Estonie : une bonne santé économique mais une gouvernance difficile

Le pays, réputé pour son avancée dans le domaine des technologies, le vote électronique y a été introduit en 2005, fait figure de bon élève dans l’économie européenne. Avec une dette représentant 9,5% du PIB (quand en France elle en représente plus de 95%), un taux de chômage aux alentours des 5% et une 18ème place dans le classement mondial de la corruption, la stabilité économique de l’Estonie fait des envieux. Cette situation contraste avec les remous que connait la politique du pays depuis trois ans.

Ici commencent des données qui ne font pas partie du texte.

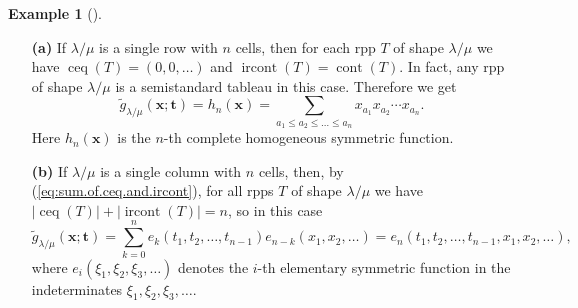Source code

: \documentclass[numbers=enddot,12pt,final,onecolumn,notitlepage]{scrartcl}%
\theoremstyle{definition}
\newtheorem{exmp}[theo]{Example}
\newenvironment{example}[1][]
{\begin{exmp}[#1]\begin{leftbar}}
{\end{leftbar}\end{exmp}}
\let\sumnonlimits\sum
\renewcommand{\sum}{\sumnonlimits\limits}
\def\ceq{{\operatorname{ceq}}}
\def\ircont{{\operatorname{ircont}}}
\def\cont{{\operatorname{cont}}}
\def\g{{\widetilde{g}}}
\def\t{{\mathbf{t}}}
\def\x{{\mathbf{x}}}
\def\lm{{\lambda/\mu}}
\begin{document}
\begin{example}
\label{exa.gtilde.1}

\begin{enumerate}

\item[\textbf{(a)}] If $\lm$ is a single row with $n$ cells, then for each rpp $T$ of shape $\lm$ we have $\ceq(T)=(0,0,\dots)$ and $\ircont(T)=\cont(T)$. In fact, any rpp of shape $\lm$ is a semistandard tableau in this case. Therefore we get 
\[
\g_\lm(\x;\t)=h_n(\x)=\sum_{a_1\leq a_2\leq\dots\leq a_n} x_{a_1}x_{a_2}\cdots x_{a_n}.
\]
 Here $h_n(\x)$ is the $n$-th complete homogeneous symmetric function.


\item[\textbf{(b)}] If $\lm$ is a single column with $n$ cells, then, by (\ref{eq:sum.of.ceq.and.ircont}), for all rpps $T$ of shape $\lm$ we have $|\ceq(T)|+|\ircont(T)|=n$, so in this case
\[
\g_\lm(\x;\t)=\sum_{k=0}^{n}e_{k}\left(  t_{1},t_{2},\ldots,t_{n-1}\right)
e_{n-k}\left(  x_{1},x_{2},\ldots\right) =e_n(t_1,t_2,\dots,t_{n-1},x_1,x_2,\dots),
\]
where $e_{i}\left(  \xi_{1},\xi_{2},\xi_{3},\ldots\right)  $ denotes the
$i$-th elementary symmetric function in the indeterminates $\xi_{1},\xi
_{2},\xi_{3},\ldots$. 



\end{enumerate}
\end{example}
\end{document}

Les dernières élections en 2015 ont vu la victoire du parti centriste de la réforme (ERE) et de son jeune chef de file, Taavi Rõivas, qui a formé une coalition avec les sociaux-démocrates (SDE) et les conservateurs de l’Isamaa (IRL). Néanmoins, un vote de défiance de ses alliés en 2016 fait chuter le gouvernement. C’est alors Jüri Ratas du Parti du centre (EKE), actif dans la protection de la minorité russe, qui est nommé en reprenant les mêmes alliés félons et qui se hisse au poste de Premier ministre sans être élu.

Au même moment, le Riigikogu (assemblée parlementaire) entame un sixième tour pour élire le Président de la république d’Estonie. En effet, six tours ont été nécessaires aux députés, entre août et octobre 2018, pour trouver un remplaçant au charismatique Toomas Hendrik Ilves. Éliminant les 11 candidats en lice, c’est finalement l’ancienne conservatrice Kersti Kaljulaid qui a obtenu les faveurs du parlement. Les élections de mars 2019 promettaient donc d’être mouvementées.

Les libéraux en tête mais l’extrême droite en embuscade

La campagne des législatives est « terne » et ne passionne pas les foules. Elle se concentre sur des sujets du quotidien : les impôts, les retraites et l’enseignement du russe à l’école. Même une affaire visant directement le parti au pouvoir, le Parti du centre, ne semble avoir eu aucun impact sur les sondages.

Le soir du 3 mars 2019, avec une participation stable à 63,5%, la coalition au pouvoir perd 8 sièges, malgré la relative stabilité du parti du centre (-1 siège), le Parti de la réforme, évincé lors d’une motion de censure en 2015, remporte ces élections en engrangeant 29% des voix et 34 sièges. Mais la surprise vient de l’extrême droite : le Parti populaire conservateur (EKRE) devient la troisième force du pays et bondit de 12 sièges à 19, sur les 101 que compte le Riigikogu.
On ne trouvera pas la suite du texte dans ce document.